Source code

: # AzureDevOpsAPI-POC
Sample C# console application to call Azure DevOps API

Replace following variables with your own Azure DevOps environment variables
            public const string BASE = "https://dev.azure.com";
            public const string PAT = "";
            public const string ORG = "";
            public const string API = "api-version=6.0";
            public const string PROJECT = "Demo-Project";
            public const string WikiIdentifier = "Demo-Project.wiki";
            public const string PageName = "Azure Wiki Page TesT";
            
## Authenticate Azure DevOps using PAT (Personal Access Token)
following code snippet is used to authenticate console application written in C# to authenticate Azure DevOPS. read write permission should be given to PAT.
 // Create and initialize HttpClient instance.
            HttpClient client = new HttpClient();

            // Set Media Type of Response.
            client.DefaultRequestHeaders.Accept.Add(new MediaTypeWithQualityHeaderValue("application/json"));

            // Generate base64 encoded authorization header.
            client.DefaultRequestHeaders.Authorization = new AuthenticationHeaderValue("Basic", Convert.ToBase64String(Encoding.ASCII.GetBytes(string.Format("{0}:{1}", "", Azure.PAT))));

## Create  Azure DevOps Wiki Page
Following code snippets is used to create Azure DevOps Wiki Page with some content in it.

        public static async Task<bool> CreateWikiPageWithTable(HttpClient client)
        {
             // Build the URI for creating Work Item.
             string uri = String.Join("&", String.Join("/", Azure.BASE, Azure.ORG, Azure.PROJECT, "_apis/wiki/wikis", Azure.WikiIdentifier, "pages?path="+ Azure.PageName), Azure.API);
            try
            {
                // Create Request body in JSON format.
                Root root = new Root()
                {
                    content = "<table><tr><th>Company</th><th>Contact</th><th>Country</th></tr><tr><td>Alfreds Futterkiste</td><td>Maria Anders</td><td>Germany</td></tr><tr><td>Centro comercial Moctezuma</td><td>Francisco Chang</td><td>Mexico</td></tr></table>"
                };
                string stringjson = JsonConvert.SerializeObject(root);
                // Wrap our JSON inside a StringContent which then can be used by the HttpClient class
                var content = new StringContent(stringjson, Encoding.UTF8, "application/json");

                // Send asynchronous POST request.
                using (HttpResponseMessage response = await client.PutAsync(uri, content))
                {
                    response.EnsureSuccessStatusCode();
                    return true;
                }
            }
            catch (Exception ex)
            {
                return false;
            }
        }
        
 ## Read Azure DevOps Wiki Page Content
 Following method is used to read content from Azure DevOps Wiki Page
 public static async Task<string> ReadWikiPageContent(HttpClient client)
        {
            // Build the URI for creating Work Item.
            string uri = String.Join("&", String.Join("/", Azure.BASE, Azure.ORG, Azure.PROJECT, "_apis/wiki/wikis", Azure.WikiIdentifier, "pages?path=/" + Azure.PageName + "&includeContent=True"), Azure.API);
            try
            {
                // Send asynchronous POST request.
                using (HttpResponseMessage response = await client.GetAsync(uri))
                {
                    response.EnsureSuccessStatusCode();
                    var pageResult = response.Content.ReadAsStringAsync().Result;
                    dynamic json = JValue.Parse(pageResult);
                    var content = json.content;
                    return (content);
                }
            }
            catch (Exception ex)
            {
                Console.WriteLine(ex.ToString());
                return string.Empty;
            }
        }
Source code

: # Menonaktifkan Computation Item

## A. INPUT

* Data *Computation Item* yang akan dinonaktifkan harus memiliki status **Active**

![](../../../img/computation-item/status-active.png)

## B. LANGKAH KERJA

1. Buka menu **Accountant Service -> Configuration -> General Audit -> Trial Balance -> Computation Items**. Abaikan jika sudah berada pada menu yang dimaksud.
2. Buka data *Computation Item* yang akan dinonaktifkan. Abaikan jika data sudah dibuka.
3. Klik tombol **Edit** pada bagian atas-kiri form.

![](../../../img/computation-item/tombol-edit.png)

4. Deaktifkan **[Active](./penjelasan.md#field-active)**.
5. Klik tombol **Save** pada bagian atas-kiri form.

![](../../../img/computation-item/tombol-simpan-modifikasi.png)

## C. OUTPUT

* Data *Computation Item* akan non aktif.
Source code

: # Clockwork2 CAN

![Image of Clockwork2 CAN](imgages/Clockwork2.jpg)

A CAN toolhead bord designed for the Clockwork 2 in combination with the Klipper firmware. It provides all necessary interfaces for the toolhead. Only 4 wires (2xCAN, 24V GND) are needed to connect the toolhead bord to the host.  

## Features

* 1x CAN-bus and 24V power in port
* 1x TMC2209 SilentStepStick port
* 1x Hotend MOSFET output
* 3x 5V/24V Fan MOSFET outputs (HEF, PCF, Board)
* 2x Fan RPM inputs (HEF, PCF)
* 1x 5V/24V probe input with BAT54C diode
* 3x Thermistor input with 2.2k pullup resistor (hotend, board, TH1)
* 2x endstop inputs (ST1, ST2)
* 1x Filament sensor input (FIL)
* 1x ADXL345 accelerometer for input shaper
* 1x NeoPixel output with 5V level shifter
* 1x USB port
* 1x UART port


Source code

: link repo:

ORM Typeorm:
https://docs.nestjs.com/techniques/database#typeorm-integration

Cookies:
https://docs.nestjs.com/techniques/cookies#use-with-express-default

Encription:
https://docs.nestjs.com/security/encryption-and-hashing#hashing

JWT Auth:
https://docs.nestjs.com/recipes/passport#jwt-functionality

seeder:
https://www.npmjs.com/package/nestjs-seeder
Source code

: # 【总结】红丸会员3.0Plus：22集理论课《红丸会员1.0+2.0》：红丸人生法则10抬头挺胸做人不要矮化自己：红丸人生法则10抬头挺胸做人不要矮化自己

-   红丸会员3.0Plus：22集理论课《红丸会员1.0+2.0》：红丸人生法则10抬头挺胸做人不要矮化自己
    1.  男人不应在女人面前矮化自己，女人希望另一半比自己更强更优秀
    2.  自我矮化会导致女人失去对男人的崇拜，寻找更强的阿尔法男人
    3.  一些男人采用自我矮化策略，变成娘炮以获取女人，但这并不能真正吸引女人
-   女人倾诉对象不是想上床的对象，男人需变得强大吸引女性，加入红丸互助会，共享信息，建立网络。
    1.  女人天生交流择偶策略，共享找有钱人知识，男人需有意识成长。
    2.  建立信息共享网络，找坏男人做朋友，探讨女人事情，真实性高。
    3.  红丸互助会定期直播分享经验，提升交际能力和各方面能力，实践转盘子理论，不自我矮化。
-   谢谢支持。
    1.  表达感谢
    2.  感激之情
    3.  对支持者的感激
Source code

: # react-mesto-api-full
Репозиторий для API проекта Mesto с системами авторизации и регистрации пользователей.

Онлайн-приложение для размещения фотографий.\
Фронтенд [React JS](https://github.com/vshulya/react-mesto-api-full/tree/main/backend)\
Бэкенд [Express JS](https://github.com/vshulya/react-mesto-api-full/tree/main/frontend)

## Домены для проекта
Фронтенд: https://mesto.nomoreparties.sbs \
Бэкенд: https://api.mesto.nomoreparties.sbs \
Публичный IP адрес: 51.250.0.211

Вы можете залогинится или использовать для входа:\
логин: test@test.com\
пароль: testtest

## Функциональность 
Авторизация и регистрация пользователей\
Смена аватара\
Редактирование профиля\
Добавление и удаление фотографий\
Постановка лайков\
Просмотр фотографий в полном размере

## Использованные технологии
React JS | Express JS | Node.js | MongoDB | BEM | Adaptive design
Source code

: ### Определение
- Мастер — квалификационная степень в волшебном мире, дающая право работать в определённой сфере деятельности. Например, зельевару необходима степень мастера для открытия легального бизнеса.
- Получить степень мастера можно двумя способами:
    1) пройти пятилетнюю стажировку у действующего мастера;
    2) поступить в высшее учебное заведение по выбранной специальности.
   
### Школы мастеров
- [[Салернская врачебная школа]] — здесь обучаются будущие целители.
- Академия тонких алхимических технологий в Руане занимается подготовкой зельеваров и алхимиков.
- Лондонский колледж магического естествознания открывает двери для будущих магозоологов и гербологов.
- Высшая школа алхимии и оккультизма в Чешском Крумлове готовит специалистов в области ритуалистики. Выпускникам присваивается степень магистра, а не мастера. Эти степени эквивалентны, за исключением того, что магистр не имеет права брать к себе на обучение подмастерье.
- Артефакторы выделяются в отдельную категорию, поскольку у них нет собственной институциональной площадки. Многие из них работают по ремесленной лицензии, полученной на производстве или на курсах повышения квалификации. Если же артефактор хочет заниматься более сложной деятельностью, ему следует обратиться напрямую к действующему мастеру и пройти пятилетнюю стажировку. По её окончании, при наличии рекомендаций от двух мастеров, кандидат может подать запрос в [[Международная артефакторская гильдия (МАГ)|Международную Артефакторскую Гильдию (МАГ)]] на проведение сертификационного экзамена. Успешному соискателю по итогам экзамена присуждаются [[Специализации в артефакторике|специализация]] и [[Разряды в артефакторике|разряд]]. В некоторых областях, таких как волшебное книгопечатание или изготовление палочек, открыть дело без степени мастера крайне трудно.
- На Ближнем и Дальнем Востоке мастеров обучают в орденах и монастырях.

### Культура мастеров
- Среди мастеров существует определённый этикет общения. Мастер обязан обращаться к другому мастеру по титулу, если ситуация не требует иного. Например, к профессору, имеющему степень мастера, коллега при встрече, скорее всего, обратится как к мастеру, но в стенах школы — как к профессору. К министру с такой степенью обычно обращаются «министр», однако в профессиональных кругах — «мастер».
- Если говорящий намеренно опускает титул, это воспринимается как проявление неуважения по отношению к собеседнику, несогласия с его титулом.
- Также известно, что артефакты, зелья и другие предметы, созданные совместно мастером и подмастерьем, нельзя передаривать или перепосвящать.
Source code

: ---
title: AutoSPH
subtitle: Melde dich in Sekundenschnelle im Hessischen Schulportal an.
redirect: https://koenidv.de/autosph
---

PROBLEM STATEMENT
Could you transcribe the entries exactly, from the first line through the line containing "## Authenticate Azure", and give nothing more?

RESPONSE TO THE TASK
Source code

: # AzureDevOpsAPI-POC
Sample C# console application to call Azure DevOps API

Replace following variables with your own Azure DevOps environment variables
            public const string BASE = "https://dev.azure.com";
            public const string PAT = "";
            public const string ORG = "";
            public const string API = "api-version=6.0";
            public const string PROJECT = "Demo-Project";
            public const string WikiIdentifier = "Demo-Project.wiki";
            public const string PageName = "Azure Wiki Page TesT";
            
## Authenticate Azure DevOps using PAT (Personal Access Token)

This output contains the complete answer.